State park in Yancey County, North Carolina, United States

Mount Mitchell State Park is a 4789 acre North Carolina state park in Yancey County, North Carolina in the United States. Located at the end of NC 128 off the Blue Ridge Parkway near Burnsville, North Carolina, it includes the peak of Mount Mitchell, the highest peak east of the Mississippi River. Established in 1915 by the state legislature, it became the first state park of North Carolina. The North Carolina State Parks System was established in the same bill.

==Features==
In addition to Mount Mitchell itself, the park encompasses several other peaks which top out at over 6000 ft in elevation, including Mount Hallback, Mount Craig (just 52 ft shy of Mount Mitchell in elevation and the second highest peak east of the Mississippi River), Big Tom, and Balsam Cone. Trails lead to all of these summits save Mount Hallback. About 8 mi of trails exist within the park in all.

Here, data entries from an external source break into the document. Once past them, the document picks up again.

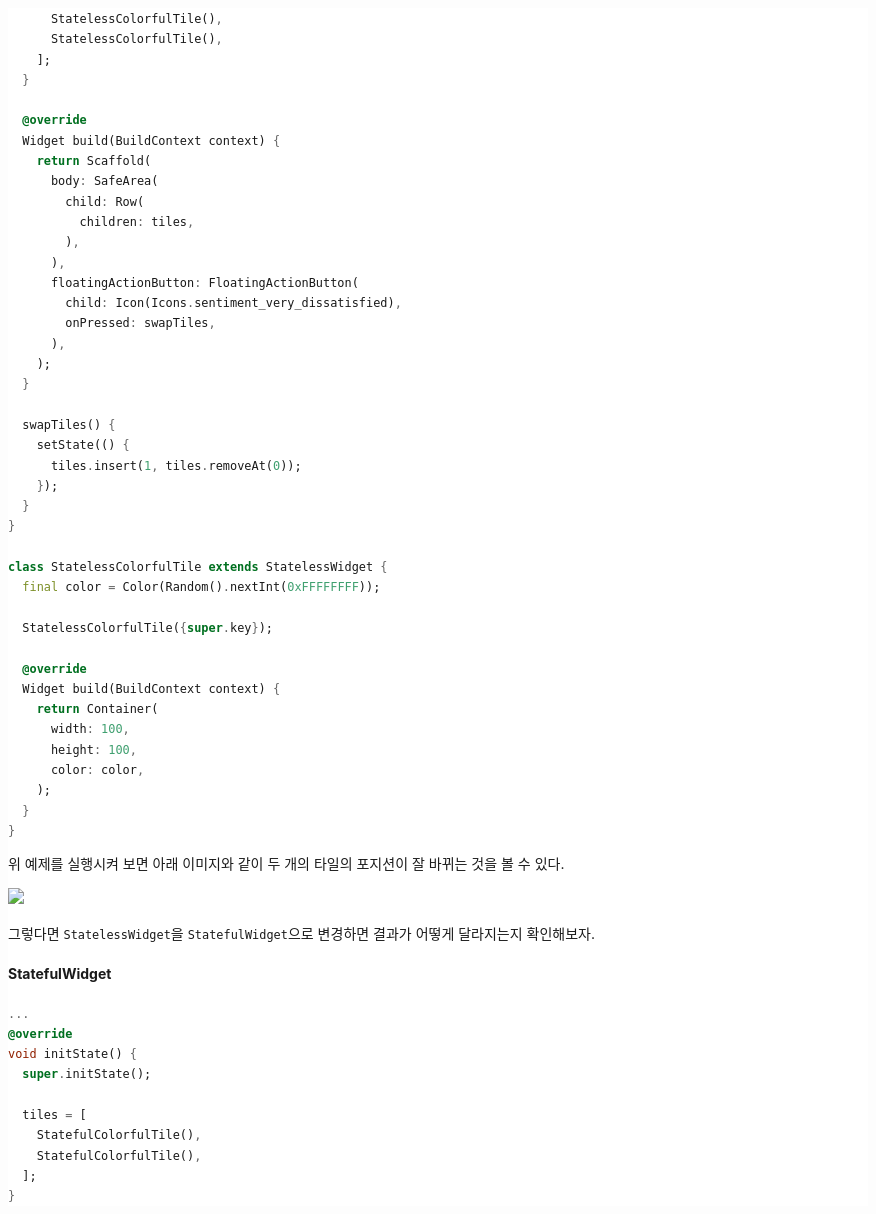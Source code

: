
 ```dart
      StatelessColorfulTile(),
      StatelessColorfulTile(),
    ];
  }

  @override
  Widget build(BuildContext context) {
    return Scaffold(
      body: SafeArea(
        child: Row(
          children: tiles,
        ),
      ),
      floatingActionButton: FloatingActionButton(
        child: Icon(Icons.sentiment_very_dissatisfied),
        onPressed: swapTiles,
      ),
    );
  }

  swapTiles() {
    setState(() {
      tiles.insert(1, tiles.removeAt(0));
    });
  }
}

class StatelessColorfulTile extends StatelessWidget {
  final color = Color(Random().nextInt(0xFFFFFFFF));

  StatelessColorfulTile({super.key});

  @override
  Widget build(BuildContext context) {
    return Container(
      width: 100,
      height: 100,
      color: color,
    );
  }
}
```

위 예제를 실행시켜 보면 아래 이미지와 같이 두 개의 타일의 포지션이 잘 바뀌는 것을 볼 수 있다.

<p width="100%">
  <img src="https://github.com/cossk3/cossk3.github.io/assets/44231144/bf4979c5-a2d5-4ab4-aafa-cd0a80bd8e79" width="50%">
</p>
  
그렇다면 `StatelessWidget`을 `StatefulWidget`으로 변경하면 결과가 어떻게 달라지는지 확인해보자.
  
#### StatefulWidget
```dart
...
@override
void initState() {
  super.initState();

  tiles = [
    StatefulColorfulTile(),
    StatefulColorfulTile(),
  ];
}

```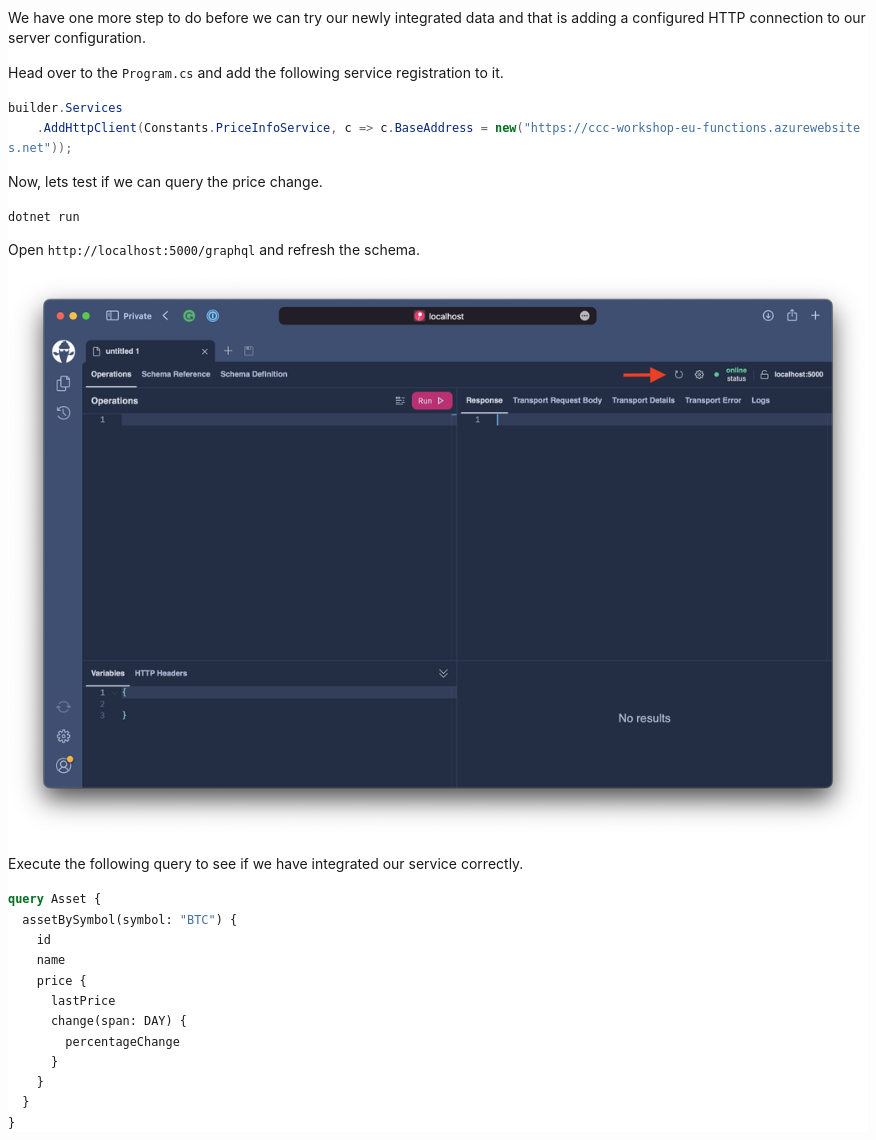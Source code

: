 
We have one more step to do before we can try our newly integrated data and that is adding a configured HTTP connection to our server configuration.

Head over to the `Program.cs` and add the following service registration to it.

```csharp
builder.Services
    .AddHttpClient(Constants.PriceInfoService, c => c.BaseAddress = new("https://ccc-workshop-eu-functions.azurewebsites.net"));
```

Now, lets test if we can query the price change.

```bash
dotnet run
```

Open `http://localhost:5000/graphql` and refresh the schema.

![Banana Cake Pop - Refresh Schema](../images/example2-part1-bcp1.png)

Execute the following query to see if we have integrated our service correctly. 

```graphql
query Asset {
  assetBySymbol(symbol: "BTC") {
    id
    name
    price {
      lastPrice
      change(span: DAY) {
        percentageChange
      }
    }
  }
}
```
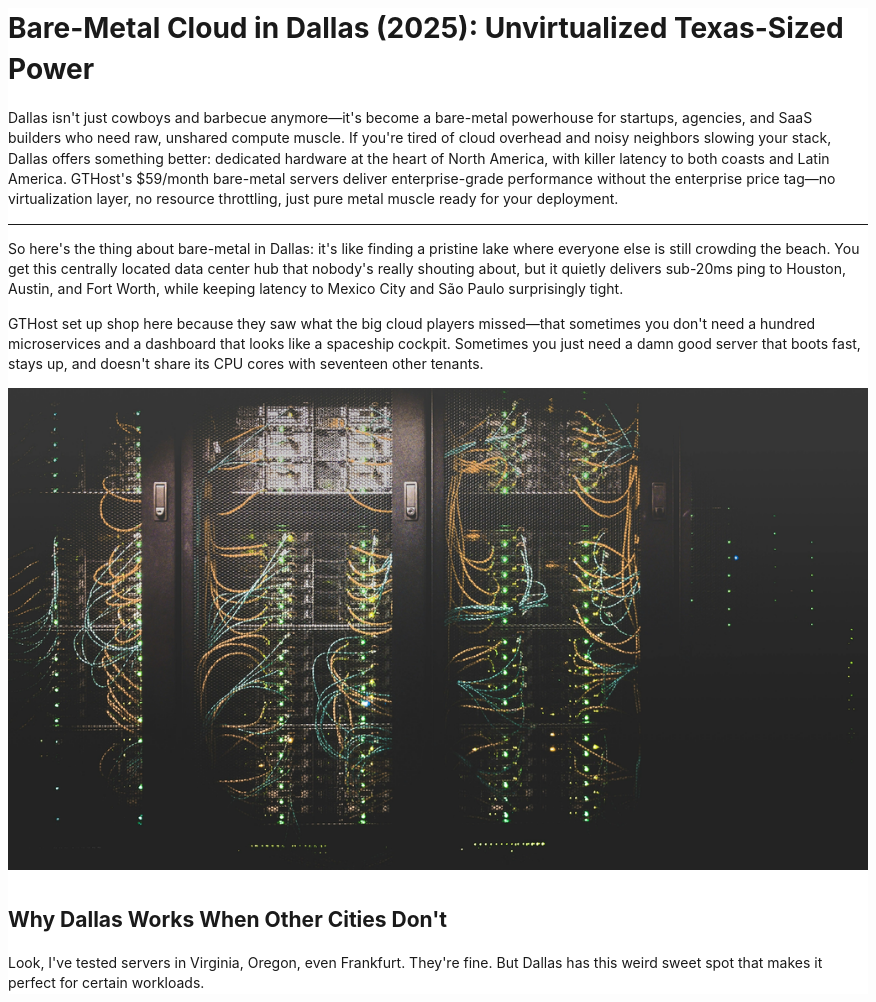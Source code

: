 # Bare-Metal Cloud in Dallas (2025): Unvirtualized Texas-Sized Power

Dallas isn't just cowboys and barbecue anymore—it's become a bare-metal powerhouse for startups, agencies, and SaaS builders who need raw, unshared compute muscle. If you're tired of cloud overhead and noisy neighbors slowing your stack, Dallas offers something better: dedicated hardware at the heart of North America, with killer latency to both coasts and Latin America. GTHost's $59/month bare-metal servers deliver enterprise-grade performance without the enterprise price tag—no virtualization layer, no resource throttling, just pure metal muscle ready for your deployment.

---

So here's the thing about bare-metal in Dallas: it's like finding a pristine lake where everyone else is still crowding the beach. You get this centrally located data center hub that nobody's really shouting about, but it quietly delivers sub-20ms ping to Houston, Austin, and Fort Worth, while keeping latency to Mexico City and São Paulo surprisingly tight. 

GTHost set up shop here because they saw what the big cloud players missed—that sometimes you don't need a hundred microservices and a dashboard that looks like a spaceship cockpit. Sometimes you just need a damn good server that boots fast, stays up, and doesn't share its CPU cores with seventeen other tenants.

![Modern data center facility in Dallas with server racks and cooling systems](image/5193930755846.webp)

## Why Dallas Works When Other Cities Don't

Look, I've tested servers in Virginia, Oregon, even Frankfurt. They're fine. But Dallas has this weird sweet spot that makes it perfect for certain workloads.

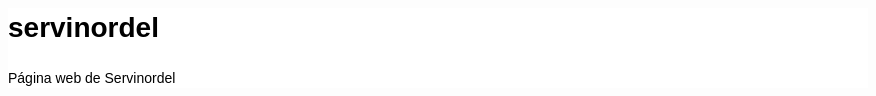 # servinordel
Página web de Servinordel
<!DOCTYPE html>
<html lang="es">
<head>
    <meta charset="UTF-8">
    <meta name="viewport" content="width=device-width, initial-scale=1.0">
    <title>Servinordel - Servicios a Domicilio</title>
    <style>
        body {
            font-family: Arial, sans-serif;
            margin: 0;
            padding: 0;
            background-color: #ffffff;
            color: #000000;
        }
        header {
            background-color: #ff6600;
            color: #ffffff;
            padding: 20px;
            text-align: center;
        }
        nav {
            background-color: #000000;
            overflow: hidden;
        }
        nav a {
            float: left;
            display: block;
            color: #ffffff;
            text-align: center;
            padding: 14px 20px;
            text-decoration: none;
        }
        nav a:hover {
            background-color: #ff6600;
            color: white;
        }
        .container {
            padding: 20px;
        }
        .services {
            display: flex;
            flex-wrap: wrap;
            justify-content: space-around;
        }
        .service {
            background-color: #f4f4f4;
            border: 1px solid #ddd;
            border-radius: 5px;
            margin: 10px;
            padding: 20px;
            flex-basis: 30%;
            box-sizing: border-box;
        }
        footer {
            background-color: #000000;
            color: #ffffff;
            text-align: center;
            padding: 10px 0;
            position: fixed;
            width: 100%;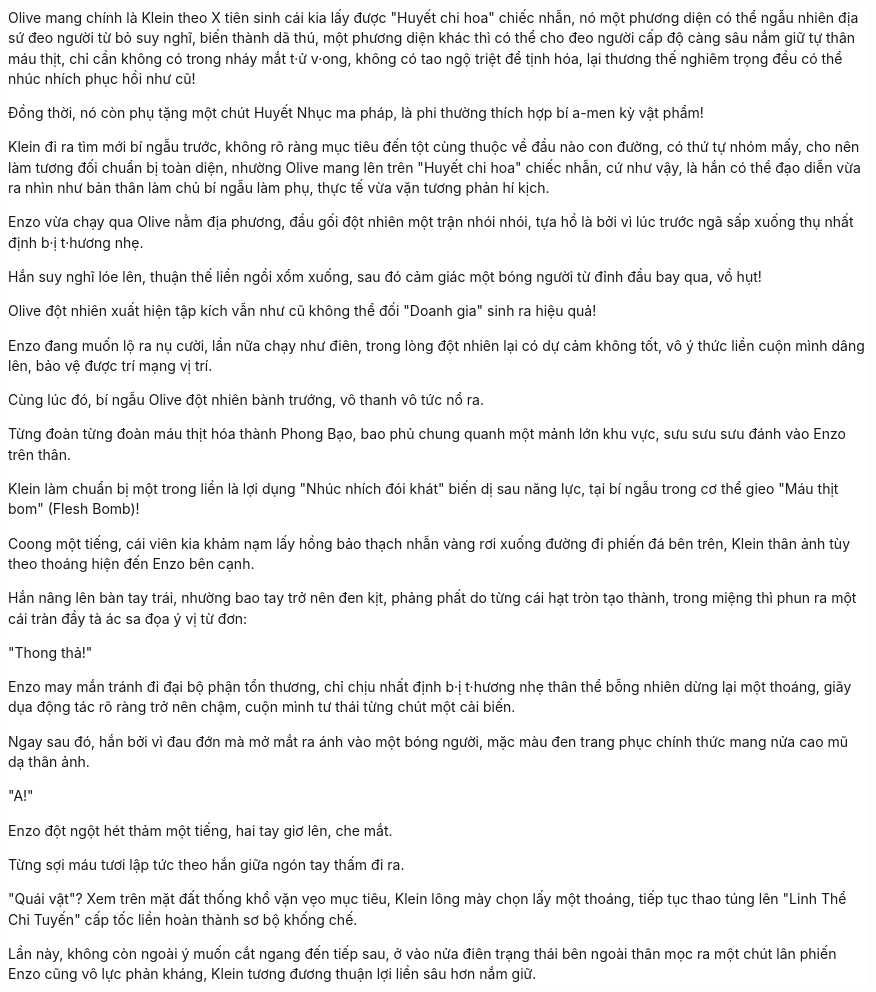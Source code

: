 Olive mang chính là Klein theo X tiên sinh cái kia lấy được "Huyết chi hoa" chiếc nhẫn, nó một phương diện có thể ngẫu nhiên địa sứ đeo người từ bỏ suy nghĩ, biến thành dã thú, một phương diện khác thì có thể cho đeo người cấp độ càng sâu nắm giữ tự thân máu thịt, chỉ cần không có trong nháy mắt t·ử v·ong, không có tao ngộ triệt để tịnh hóa, lại thương thế nghiêm trọng đều có thể nhúc nhích phục hồi như cũ!

Đồng thời, nó còn phụ tặng một chút Huyết Nhục ma pháp, là phi thường thích hợp bí a-men kỳ vật phẩm!

Klein đi ra tìm mới bí ngẫu trước, không rõ ràng mục tiêu đến tột cùng thuộc về đầu nào con đường, có thứ tự nhóm mấy, cho nên làm tương đối chuẩn bị toàn diện, nhường Olive mang lên trên "Huyết chi hoa" chiếc nhẫn, cứ như vậy, là hắn có thể đạo diễn vừa ra nhìn như bản thân làm chủ bí ngẫu làm phụ, thực tế vừa vặn tương phản hí kịch.

Enzo vừa chạy qua Olive nằm địa phương, đầu gối đột nhiên một trận nhói nhói, tựa hồ là bởi vì lúc trước ngã sấp xuống thụ nhất định b·ị t·hương nhẹ.

Hắn suy nghĩ lóe lên, thuận thế liền ngồi xổm xuống, sau đó cảm giác một bóng người từ đỉnh đầu bay qua, vồ hụt!

Olive đột nhiên xuất hiện tập kích vẫn như cũ không thể đối "Doanh gia" sinh ra hiệu quả!

Enzo đang muốn lộ ra nụ cười, lần nữa chạy như điên, trong lòng đột nhiên lại có dự cảm không tốt, vô ý thức liền cuộn mình dâng lên, bảo vệ được trí mạng vị trí.

Cùng lúc đó, bí ngẫu Olive đột nhiên bành trướng, vô thanh vô tức nổ ra.

Từng đoàn từng đoàn máu thịt hóa thành Phong Bạo, bao phủ chung quanh một mảnh lớn khu vực, sưu sưu sưu đánh vào Enzo trên thân.

Klein làm chuẩn bị một trong liền là lợi dụng "Nhúc nhích đói khát" biến dị sau năng lực, tại bí ngẫu trong cơ thể gieo "Máu thịt bom" (Flesh Bomb)!

Coong một tiếng, cái viên kia khảm nạm lấy hồng bảo thạch nhẫn vàng rơi xuống đường đi phiến đá bên trên, Klein thân ảnh tùy theo thoáng hiện đến Enzo bên cạnh.

Hắn nâng lên bàn tay trái, nhường bao tay trở nên đen kịt, phảng phất do từng cái hạt tròn tạo thành, trong miệng thì phun ra một cái tràn đầy tà ác sa đọa ý vị từ đơn:

"Thong thả!"

Enzo may mắn tránh đi đại bộ phận tổn thương, chỉ chịu nhất định b·ị t·hương nhẹ thân thể bỗng nhiên dừng lại một thoáng, giãy dụa động tác rõ ràng trở nên chậm, cuộn mình tư thái từng chút một cải biến.

Ngay sau đó, hắn bởi vì đau đớn mà mở mắt ra ánh vào một bóng người, mặc màu đen trang phục chính thức mang nửa cao mũ dạ thân ảnh.

"A!"

Enzo đột ngột hét thảm một tiếng, hai tay giơ lên, che mắt.

Từng sợi máu tươi lập tức theo hắn giữa ngón tay thấm đi ra.

"Quái vật"? Xem trên mặt đất thống khổ vặn vẹo mục tiêu, Klein lông mày chọn lấy một thoáng, tiếp tục thao túng lên "Linh Thể Chi Tuyến" cấp tốc liền hoàn thành sơ bộ khống chế.

Lần này, không còn ngoài ý muốn cắt ngang đến tiếp sau, ở vào nửa điên trạng thái bên ngoài thân mọc ra một chút lân phiến Enzo cũng vô lực phản kháng, Klein tương đương thuận lợi liền sâu hơn nắm giữ.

From the parking lot, a steep paved path leads visitors to the summit and a raised observation platform with 360 degree views. The grave of Elisha Mitchell, the professor who first noted the mountain's height, is located at the base of the observation platform. The old observation tower was torn down in early October 2006. The trail leading to the summit has been paved, and a new observation platform was constructed and opened to the public in January 2009.
A museum is open seasonally at the summit with information about the mountain's natural, cultural and historical heritage. The park operates a restaurant and a small tent camping sites seasonally. The buildings were built in the 1950s and renovation is planned. Most visitors come between May and November because the only access is the Blue Ridge Parkway. The park is staffed year-round, but can become difficult to reach during the worst weather conditions.

The park had 398,000 visitors in 2017.

Robert McGraw has been superintendent of the park since 2020.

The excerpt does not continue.